(Data items)

════════

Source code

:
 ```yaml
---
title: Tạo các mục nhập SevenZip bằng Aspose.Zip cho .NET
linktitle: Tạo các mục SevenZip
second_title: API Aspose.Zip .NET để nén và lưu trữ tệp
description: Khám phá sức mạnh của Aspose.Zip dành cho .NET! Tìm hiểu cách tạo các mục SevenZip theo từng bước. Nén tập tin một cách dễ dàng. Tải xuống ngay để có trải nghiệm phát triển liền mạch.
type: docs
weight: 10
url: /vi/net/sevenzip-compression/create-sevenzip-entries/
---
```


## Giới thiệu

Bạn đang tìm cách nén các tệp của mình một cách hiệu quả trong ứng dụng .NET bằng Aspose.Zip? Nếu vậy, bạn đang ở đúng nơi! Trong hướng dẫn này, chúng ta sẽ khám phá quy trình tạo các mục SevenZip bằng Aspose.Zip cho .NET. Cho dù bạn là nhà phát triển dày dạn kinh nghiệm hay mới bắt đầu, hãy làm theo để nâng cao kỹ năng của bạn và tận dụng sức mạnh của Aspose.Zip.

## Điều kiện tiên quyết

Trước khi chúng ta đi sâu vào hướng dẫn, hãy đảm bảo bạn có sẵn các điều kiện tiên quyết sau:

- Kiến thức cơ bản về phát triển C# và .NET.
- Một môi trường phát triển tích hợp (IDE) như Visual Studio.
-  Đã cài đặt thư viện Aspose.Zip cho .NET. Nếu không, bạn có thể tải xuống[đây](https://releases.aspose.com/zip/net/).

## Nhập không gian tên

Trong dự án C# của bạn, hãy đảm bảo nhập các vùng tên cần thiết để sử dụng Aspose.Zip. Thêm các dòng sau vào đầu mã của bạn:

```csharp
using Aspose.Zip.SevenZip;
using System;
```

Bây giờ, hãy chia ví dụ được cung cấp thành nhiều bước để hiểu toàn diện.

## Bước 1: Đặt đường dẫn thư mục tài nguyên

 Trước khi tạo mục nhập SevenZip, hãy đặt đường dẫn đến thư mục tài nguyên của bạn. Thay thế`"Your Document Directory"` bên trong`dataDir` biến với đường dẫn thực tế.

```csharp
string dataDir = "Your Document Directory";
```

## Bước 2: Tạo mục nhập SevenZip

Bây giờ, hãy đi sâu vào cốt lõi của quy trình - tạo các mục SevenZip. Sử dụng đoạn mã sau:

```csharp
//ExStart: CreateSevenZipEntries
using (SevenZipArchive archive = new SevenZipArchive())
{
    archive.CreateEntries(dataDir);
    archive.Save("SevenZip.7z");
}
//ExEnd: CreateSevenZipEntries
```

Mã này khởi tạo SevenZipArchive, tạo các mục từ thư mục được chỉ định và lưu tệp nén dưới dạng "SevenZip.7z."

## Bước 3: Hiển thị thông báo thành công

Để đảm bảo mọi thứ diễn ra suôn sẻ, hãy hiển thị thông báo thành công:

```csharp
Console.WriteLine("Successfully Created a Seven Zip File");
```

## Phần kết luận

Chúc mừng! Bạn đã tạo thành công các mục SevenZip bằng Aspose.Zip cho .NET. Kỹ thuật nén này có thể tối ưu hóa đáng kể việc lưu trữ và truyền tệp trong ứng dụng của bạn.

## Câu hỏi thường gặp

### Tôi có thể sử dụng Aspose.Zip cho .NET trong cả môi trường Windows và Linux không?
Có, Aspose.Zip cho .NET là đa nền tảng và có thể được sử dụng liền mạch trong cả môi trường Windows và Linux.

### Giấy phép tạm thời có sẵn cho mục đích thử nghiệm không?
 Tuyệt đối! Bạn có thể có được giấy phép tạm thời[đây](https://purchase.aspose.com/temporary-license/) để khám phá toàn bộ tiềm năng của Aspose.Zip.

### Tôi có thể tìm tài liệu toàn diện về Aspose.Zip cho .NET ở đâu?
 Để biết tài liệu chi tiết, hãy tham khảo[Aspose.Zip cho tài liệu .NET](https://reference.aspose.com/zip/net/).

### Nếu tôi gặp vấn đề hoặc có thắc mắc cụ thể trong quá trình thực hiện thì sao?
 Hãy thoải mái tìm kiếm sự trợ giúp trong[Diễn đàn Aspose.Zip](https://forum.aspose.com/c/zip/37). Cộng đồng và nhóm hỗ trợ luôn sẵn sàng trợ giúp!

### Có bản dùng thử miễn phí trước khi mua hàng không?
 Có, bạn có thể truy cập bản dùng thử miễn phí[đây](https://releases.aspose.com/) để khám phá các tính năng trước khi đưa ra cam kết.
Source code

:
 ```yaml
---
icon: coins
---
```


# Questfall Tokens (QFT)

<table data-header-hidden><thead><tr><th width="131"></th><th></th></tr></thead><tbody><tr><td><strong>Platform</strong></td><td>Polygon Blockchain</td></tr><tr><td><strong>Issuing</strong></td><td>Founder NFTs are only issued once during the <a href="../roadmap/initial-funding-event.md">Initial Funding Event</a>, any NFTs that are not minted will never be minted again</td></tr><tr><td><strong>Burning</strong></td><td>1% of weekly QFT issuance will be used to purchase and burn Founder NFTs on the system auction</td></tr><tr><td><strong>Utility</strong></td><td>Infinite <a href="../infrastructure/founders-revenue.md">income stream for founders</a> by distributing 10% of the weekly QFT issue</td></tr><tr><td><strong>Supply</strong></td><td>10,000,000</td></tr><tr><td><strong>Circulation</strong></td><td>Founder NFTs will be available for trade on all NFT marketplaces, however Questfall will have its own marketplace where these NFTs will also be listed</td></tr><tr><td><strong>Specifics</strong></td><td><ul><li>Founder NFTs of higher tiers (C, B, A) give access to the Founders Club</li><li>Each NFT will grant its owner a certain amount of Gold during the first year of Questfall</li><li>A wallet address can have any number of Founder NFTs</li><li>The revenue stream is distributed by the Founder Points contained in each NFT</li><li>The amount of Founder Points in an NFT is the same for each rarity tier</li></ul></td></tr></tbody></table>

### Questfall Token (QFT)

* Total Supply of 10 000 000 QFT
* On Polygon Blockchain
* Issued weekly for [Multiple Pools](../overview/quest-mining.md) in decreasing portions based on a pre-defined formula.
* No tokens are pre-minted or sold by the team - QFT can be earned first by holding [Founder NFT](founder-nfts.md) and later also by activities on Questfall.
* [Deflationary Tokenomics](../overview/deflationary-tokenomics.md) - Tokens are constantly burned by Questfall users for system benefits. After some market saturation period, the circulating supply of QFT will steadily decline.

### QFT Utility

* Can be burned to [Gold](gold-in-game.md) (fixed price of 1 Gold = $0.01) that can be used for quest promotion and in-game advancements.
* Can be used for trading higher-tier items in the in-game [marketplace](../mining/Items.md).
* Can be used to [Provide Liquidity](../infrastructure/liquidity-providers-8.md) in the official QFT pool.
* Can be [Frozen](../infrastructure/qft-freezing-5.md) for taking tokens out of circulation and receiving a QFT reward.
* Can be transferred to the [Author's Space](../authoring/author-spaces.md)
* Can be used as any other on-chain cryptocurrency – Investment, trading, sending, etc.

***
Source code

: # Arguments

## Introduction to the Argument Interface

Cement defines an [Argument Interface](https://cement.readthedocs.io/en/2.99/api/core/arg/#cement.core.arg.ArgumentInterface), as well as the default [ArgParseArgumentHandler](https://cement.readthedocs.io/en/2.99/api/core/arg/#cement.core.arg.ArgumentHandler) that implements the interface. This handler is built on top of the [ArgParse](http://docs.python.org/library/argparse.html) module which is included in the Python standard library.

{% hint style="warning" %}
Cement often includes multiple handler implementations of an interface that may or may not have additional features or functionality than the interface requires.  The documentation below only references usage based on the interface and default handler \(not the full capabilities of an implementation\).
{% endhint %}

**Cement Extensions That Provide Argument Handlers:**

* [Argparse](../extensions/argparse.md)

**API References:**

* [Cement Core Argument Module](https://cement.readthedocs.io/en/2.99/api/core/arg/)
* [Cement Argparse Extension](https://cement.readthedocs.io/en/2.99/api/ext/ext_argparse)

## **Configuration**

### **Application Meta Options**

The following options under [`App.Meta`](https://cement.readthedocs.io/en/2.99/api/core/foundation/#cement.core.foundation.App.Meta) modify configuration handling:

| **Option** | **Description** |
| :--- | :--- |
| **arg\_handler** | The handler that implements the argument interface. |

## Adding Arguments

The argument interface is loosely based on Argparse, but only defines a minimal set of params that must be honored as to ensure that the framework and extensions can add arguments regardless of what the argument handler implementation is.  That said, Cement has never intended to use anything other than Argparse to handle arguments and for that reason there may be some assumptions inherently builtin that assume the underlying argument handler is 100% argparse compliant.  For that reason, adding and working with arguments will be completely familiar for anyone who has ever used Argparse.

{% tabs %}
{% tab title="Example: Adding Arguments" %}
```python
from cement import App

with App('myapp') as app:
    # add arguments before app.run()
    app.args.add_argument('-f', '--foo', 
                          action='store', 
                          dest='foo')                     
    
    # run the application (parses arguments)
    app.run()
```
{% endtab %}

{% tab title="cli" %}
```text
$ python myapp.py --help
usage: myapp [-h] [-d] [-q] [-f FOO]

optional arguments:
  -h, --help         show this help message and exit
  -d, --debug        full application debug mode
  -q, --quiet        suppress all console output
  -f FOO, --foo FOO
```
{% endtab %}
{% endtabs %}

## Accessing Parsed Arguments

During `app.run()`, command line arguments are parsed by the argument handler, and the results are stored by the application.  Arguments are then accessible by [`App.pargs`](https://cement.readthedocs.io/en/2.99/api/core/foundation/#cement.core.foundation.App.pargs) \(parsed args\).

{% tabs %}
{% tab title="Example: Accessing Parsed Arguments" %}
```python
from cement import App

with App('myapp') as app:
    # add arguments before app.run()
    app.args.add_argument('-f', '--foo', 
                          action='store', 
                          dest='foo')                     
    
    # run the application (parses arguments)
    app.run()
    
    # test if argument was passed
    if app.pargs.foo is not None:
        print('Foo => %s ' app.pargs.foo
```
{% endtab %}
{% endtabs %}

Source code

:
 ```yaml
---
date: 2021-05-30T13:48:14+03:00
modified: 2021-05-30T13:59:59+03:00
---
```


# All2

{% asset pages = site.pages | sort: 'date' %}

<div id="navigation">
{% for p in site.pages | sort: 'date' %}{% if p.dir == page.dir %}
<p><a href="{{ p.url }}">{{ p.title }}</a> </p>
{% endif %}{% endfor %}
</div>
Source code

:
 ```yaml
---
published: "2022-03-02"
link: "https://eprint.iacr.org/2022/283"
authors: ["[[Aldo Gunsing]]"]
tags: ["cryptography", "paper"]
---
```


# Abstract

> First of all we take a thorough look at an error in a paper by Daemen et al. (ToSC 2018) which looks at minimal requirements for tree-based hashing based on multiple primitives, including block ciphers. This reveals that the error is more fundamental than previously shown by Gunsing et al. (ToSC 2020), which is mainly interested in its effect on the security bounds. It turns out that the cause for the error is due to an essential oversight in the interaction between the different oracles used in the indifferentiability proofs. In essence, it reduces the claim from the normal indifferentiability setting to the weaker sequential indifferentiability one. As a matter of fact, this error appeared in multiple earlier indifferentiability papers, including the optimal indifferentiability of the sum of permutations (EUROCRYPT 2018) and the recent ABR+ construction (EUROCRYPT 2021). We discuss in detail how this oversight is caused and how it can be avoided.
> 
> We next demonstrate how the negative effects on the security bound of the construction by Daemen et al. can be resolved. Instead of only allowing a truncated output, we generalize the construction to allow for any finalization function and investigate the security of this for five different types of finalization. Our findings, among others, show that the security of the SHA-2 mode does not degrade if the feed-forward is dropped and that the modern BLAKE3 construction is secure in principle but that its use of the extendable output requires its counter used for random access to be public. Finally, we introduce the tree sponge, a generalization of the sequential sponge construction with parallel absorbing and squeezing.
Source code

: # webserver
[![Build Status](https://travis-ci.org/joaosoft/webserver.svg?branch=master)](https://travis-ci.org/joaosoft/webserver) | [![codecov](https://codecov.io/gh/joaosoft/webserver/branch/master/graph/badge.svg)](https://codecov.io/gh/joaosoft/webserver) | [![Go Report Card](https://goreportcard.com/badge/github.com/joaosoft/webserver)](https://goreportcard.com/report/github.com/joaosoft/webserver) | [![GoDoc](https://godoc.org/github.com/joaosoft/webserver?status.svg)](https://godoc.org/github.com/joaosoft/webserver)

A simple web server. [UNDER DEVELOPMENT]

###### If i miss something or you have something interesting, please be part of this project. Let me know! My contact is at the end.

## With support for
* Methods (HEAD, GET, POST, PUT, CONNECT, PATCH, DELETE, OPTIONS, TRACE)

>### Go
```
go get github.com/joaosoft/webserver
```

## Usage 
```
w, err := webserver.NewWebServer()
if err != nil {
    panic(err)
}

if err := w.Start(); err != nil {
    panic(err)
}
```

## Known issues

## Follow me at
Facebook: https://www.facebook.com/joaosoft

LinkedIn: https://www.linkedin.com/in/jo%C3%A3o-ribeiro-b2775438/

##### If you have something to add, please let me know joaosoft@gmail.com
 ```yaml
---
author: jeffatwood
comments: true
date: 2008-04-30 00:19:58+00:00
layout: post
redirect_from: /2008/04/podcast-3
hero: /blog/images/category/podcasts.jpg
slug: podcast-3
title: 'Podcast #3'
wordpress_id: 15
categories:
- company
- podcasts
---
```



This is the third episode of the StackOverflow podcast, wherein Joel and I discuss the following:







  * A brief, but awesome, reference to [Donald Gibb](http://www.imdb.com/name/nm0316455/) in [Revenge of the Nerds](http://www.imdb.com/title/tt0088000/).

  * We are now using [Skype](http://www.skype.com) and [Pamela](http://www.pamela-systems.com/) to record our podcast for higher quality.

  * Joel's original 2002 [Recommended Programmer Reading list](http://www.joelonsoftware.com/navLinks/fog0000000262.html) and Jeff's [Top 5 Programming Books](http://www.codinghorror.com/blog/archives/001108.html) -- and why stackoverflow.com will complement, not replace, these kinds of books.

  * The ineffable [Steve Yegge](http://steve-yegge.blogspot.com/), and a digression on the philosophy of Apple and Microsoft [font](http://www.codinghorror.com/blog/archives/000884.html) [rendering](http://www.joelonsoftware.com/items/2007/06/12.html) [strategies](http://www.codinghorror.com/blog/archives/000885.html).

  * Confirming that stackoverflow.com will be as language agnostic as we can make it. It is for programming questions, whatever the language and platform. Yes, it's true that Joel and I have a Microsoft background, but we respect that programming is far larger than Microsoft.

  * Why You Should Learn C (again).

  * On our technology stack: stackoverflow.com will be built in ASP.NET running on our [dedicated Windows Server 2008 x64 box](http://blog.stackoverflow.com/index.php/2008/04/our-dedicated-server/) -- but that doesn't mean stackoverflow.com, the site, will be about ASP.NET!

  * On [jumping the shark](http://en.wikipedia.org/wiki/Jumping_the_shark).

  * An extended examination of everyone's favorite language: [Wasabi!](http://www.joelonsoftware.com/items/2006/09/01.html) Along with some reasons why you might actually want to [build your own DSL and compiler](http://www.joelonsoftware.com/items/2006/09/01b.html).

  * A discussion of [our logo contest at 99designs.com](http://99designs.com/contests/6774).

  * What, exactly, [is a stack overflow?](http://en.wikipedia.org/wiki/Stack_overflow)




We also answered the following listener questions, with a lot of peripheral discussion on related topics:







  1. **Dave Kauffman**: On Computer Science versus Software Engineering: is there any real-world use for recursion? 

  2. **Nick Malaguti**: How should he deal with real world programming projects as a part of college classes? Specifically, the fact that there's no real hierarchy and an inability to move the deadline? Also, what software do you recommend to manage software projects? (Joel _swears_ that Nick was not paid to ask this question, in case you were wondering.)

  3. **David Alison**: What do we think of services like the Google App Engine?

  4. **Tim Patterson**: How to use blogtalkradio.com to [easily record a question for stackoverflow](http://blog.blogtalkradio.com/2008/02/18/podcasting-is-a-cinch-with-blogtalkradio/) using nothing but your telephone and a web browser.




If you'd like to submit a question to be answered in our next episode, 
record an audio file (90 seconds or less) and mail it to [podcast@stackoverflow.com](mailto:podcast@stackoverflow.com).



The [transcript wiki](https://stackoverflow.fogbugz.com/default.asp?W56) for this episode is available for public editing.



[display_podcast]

════════

- [INSTRUCTIONS FOR THE TASK]: Using the data above, tally each line that contains "wikipedia". Write only the total.

- [RESPONSE TO THIS TASK]: 2